GM will rent the Chevy Bolt to Uber and Lyft drivers
Maven, General Motors’ car-sharing spinoff, is launching a new product aimed at drivers in the gig economy. For $229 a week, someone who’s interested in driving for Uber, Lyft, Instacart, GrubHub, or a handful of other on-demand services, but doesn’t own a vehicle, can rent a Chevy Bolt through a new service called Maven Gig.
The weekly price includes insurance, maintenance, and electric vehicle charging. Maven is officially partnering with Uber, Lyft, GrubHub, Instacart, and Roadie, but expects that list to grow over time. The program is live in San Diego and will launch in San Francisco and Los Angeles later this year.
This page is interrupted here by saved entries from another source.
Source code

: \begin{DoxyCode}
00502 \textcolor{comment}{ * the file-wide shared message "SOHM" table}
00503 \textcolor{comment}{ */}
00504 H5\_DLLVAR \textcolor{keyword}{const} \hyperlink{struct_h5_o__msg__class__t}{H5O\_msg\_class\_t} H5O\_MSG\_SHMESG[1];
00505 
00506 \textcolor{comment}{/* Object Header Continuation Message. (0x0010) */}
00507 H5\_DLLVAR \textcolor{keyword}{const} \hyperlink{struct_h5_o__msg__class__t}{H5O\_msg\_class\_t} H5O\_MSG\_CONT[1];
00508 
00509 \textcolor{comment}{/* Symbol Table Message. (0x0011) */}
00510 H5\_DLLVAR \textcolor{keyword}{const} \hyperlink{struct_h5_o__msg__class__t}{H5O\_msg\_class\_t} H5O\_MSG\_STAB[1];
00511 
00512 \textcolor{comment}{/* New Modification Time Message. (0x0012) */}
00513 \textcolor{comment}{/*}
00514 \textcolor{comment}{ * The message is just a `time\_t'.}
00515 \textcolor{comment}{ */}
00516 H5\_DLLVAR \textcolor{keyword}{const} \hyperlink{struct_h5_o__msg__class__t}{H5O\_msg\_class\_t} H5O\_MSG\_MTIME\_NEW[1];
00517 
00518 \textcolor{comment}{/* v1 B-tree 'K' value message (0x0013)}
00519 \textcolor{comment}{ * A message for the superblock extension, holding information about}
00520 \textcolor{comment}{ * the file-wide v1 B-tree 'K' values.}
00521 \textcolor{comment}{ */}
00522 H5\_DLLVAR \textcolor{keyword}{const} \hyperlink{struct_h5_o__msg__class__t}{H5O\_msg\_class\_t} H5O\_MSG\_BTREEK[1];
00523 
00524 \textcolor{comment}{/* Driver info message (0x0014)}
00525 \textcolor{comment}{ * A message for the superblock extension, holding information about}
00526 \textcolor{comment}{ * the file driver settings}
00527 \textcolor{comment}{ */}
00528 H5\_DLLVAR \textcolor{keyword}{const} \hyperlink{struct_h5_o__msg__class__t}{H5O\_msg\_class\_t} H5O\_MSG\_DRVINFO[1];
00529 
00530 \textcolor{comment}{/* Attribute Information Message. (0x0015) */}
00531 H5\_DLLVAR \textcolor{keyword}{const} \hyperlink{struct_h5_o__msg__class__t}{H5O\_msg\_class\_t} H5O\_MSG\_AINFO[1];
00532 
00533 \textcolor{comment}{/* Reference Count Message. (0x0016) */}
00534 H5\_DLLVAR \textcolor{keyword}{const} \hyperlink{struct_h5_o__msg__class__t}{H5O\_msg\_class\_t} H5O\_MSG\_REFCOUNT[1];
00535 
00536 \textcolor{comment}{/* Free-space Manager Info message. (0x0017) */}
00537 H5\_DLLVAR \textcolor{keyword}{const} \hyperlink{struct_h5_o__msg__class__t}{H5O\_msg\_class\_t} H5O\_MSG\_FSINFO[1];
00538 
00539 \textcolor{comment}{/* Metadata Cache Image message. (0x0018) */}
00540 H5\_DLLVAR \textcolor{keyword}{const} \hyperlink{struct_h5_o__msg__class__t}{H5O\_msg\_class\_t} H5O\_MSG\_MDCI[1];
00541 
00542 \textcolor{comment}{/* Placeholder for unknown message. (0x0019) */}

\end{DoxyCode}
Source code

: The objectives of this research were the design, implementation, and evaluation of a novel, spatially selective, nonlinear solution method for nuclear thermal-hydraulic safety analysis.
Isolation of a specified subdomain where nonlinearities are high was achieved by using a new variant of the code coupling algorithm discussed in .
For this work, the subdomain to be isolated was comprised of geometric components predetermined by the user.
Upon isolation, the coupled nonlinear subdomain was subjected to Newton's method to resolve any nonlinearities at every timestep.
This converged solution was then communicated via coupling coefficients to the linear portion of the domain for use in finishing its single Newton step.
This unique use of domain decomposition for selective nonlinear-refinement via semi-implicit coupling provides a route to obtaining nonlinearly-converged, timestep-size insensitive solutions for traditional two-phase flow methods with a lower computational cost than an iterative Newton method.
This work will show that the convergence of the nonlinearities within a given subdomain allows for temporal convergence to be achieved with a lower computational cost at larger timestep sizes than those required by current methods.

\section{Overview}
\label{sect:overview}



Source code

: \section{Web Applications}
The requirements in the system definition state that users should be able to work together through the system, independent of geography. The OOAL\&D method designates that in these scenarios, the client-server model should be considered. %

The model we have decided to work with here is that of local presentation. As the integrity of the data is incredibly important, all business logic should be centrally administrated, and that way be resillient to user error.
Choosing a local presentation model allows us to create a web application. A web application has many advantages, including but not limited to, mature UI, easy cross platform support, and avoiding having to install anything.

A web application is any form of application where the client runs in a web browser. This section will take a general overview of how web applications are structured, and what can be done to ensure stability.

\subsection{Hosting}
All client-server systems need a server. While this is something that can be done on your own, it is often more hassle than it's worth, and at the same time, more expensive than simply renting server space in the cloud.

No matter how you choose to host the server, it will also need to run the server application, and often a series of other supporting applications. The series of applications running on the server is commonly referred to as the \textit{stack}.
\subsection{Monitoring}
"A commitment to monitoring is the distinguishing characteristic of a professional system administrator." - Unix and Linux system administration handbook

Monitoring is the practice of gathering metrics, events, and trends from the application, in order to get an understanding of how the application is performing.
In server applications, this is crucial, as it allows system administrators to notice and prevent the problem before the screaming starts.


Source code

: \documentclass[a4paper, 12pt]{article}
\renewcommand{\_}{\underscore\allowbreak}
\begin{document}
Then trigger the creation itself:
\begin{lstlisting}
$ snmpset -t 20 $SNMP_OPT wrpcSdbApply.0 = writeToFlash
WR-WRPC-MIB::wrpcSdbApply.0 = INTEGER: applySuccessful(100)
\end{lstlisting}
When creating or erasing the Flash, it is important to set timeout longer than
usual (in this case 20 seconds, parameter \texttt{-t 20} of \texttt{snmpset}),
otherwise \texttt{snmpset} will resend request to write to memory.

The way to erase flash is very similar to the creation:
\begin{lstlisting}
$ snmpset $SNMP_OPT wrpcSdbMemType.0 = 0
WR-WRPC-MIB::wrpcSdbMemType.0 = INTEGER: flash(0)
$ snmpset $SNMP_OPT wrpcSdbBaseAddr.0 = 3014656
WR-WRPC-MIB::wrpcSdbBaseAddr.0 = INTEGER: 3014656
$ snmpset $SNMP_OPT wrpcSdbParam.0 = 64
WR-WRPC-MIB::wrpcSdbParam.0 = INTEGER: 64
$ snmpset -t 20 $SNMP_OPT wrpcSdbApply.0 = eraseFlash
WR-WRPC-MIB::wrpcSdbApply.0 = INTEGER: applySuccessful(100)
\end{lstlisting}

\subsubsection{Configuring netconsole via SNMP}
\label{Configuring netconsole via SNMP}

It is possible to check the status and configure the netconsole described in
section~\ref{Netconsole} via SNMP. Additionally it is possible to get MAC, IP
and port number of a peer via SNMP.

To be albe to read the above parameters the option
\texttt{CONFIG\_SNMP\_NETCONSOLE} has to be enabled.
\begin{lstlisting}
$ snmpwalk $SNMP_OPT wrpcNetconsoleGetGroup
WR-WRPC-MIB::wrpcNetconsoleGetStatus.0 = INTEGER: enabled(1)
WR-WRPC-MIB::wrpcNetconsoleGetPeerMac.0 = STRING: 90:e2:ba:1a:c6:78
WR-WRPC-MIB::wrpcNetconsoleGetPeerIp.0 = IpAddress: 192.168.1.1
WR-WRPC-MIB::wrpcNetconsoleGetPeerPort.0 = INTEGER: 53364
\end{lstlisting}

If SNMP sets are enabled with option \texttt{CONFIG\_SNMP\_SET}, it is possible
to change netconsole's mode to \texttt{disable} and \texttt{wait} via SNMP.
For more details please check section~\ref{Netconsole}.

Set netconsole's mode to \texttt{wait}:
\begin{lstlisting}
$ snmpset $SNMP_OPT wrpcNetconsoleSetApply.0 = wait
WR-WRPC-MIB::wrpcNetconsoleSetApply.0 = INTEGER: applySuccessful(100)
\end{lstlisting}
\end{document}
This product is aimed at someone driving for these services as a full-time job, rather than someone casually driving in his or her spare time. According to the website “I Drive With Uber,” someone driving for Uber for 30 hours a week can earn on average between $19 and $23 an hour, after Uber takes its 25 percent commission. That means someone earning on the higher end of the scale would take home $461 a week, after paying the $229 fee to Maven. That translates into a yearly salary of $22,128. That’s higher than the minimum wage, but not by much.
Just last November, Maven announced that it was partnering with Uber in San Francisco on a 90-day pilot program. Drivers could take out GM vehicles for $179 a week plus additional taxes and fees to earn money on the ride-sharing platform. The deal raised more than a few eyebrows at the time considering GM was a major investor in Uber’s main rival, Lyft.
Presently, there are a handful of options available to someone who wants to make money as a gig economy driver but doesn’t own a vehicle. Uber has a partnership with Enterprise Rent-a-Car in Denver, while Lyft, GM, and Hertz have a rental service called “Express Drive” available in a half-dozen cities. All offer discounted prices to freelance drivers.
When it launched in January 2016, GM said that Maven would be its new “personal mobility brand,” reflecting a trend in the auto industry of spinning off new, millennial-friendly businesses as a hedge against perceived declines in personal car ownership. Since then, Maven has grown to 17 cities in the US and Canada, boasting 35,000 members who have made more than 45,000 reservations. Maven says that users in 11 of those cities have reported using the car-sharing service to make money driving for companies like Uber and Lyft.